**TASK OBJECTIVE**
Retype each entry below exactly. Do not carry any image over.

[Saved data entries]

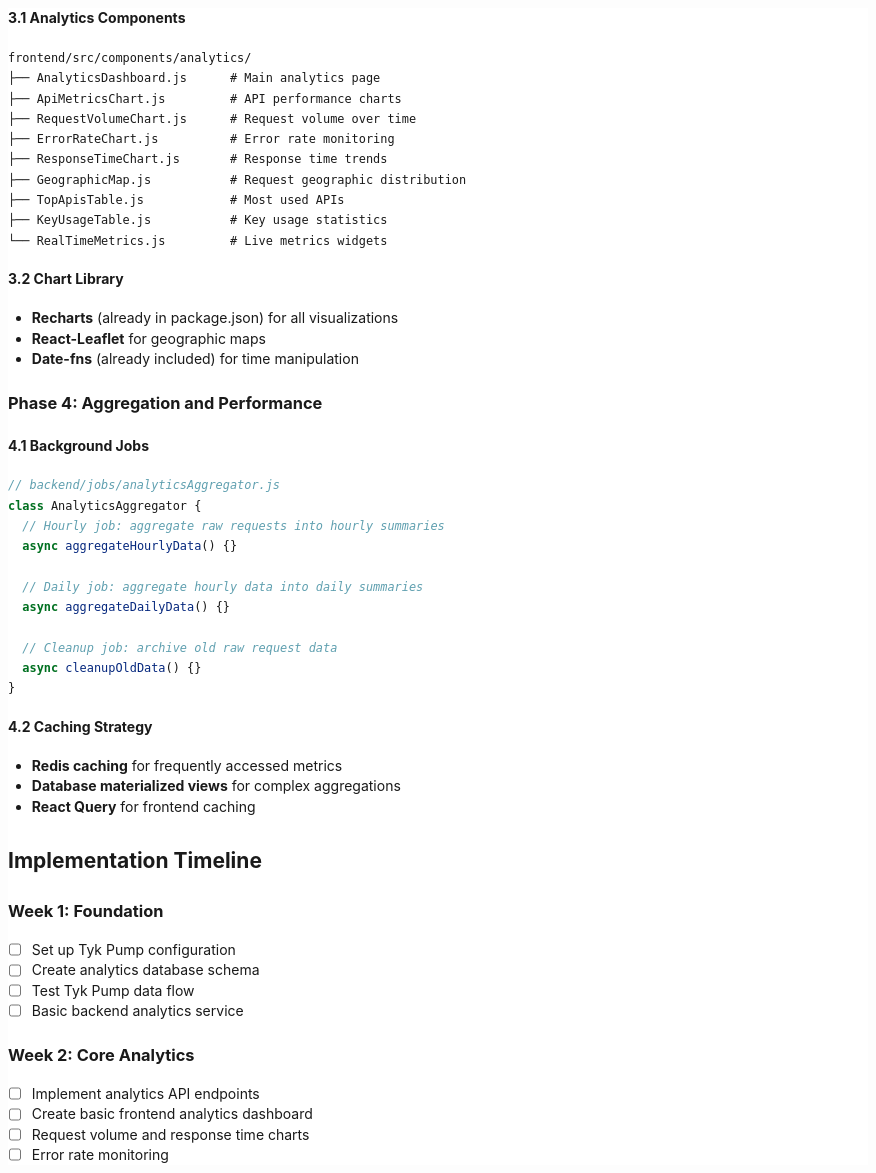 #### 3.1 Analytics Components
```
frontend/src/components/analytics/
├── AnalyticsDashboard.js      # Main analytics page
├── ApiMetricsChart.js         # API performance charts
├── RequestVolumeChart.js      # Request volume over time
├── ErrorRateChart.js          # Error rate monitoring
├── ResponseTimeChart.js       # Response time trends
├── GeographicMap.js           # Request geographic distribution
├── TopApisTable.js            # Most used APIs
├── KeyUsageTable.js           # Key usage statistics
└── RealTimeMetrics.js         # Live metrics widgets
```

#### 3.2 Chart Library
- **Recharts** (already in package.json) for all visualizations
- **React-Leaflet** for geographic maps
- **Date-fns** (already included) for time manipulation

### Phase 4: Aggregation and Performance

#### 4.1 Background Jobs
```javascript
// backend/jobs/analyticsAggregator.js
class AnalyticsAggregator {
  // Hourly job: aggregate raw requests into hourly summaries
  async aggregateHourlyData() {}
  
  // Daily job: aggregate hourly data into daily summaries
  async aggregateDailyData() {}
  
  // Cleanup job: archive old raw request data
  async cleanupOldData() {}
}
```

#### 4.2 Caching Strategy
- **Redis caching** for frequently accessed metrics
- **Database materialized views** for complex aggregations
- **React Query** for frontend caching

## Implementation Timeline

### Week 1: Foundation
- [ ] Set up Tyk Pump configuration
- [ ] Create analytics database schema
- [ ] Test Tyk Pump data flow
- [ ] Basic backend analytics service

### Week 2: Core Analytics
- [ ] Implement analytics API endpoints
- [ ] Create basic frontend analytics dashboard
- [ ] Request volume and response time charts
- [ ] Error rate monitoring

**COMPLETED EXERCISE**
 #### 3.1 Analytics Components
```
frontend/src/components/analytics/
├── AnalyticsDashboard.js      # Main analytics page
├── ApiMetricsChart.js         # API performance charts
├── RequestVolumeChart.js      # Request volume over time
├── ErrorRateChart.js          # Error rate monitoring
├── ResponseTimeChart.js       # Response time trends
├── GeographicMap.js           # Request geographic distribution
├── TopApisTable.js            # Most used APIs
├── KeyUsageTable.js           # Key usage statistics
└── RealTimeMetrics.js         # Live metrics widgets
```

#### 3.2 Chart Library
- **Recharts** (already in package.json) for all visualizations
- **React-Leaflet** for geographic maps
- **Date-fns** (already included) for time manipulation

### Phase 4: Aggregation and Performance

#### 4.1 Background Jobs
```javascript
// backend/jobs/analyticsAggregator.js
class AnalyticsAggregator {
  // Hourly job: aggregate raw requests into hourly summaries
  async aggregateHourlyData() {}
  
  // Daily job: aggregate hourly data into daily summaries
  async aggregateDailyData() {}
  
  // Cleanup job: archive old raw request data
  async cleanupOldData() {}
}
```

#### 4.2 Caching Strategy
- **Redis caching** for frequently accessed metrics
- **Database materialized views** for complex aggregations
- **React Query** for frontend caching

## Implementation Timeline

### Week 1: Foundation
- [ ] Set up Tyk Pump configuration
- [ ] Create analytics database schema
- [ ] Test Tyk Pump data flow
- [ ] Basic backend analytics service

### Week 2: Core Analytics
- [ ] Implement analytics API endpoints
- [ ] Create basic frontend analytics dashboard
- [ ] Request volume and response time charts
- [ ] Error rate monitoring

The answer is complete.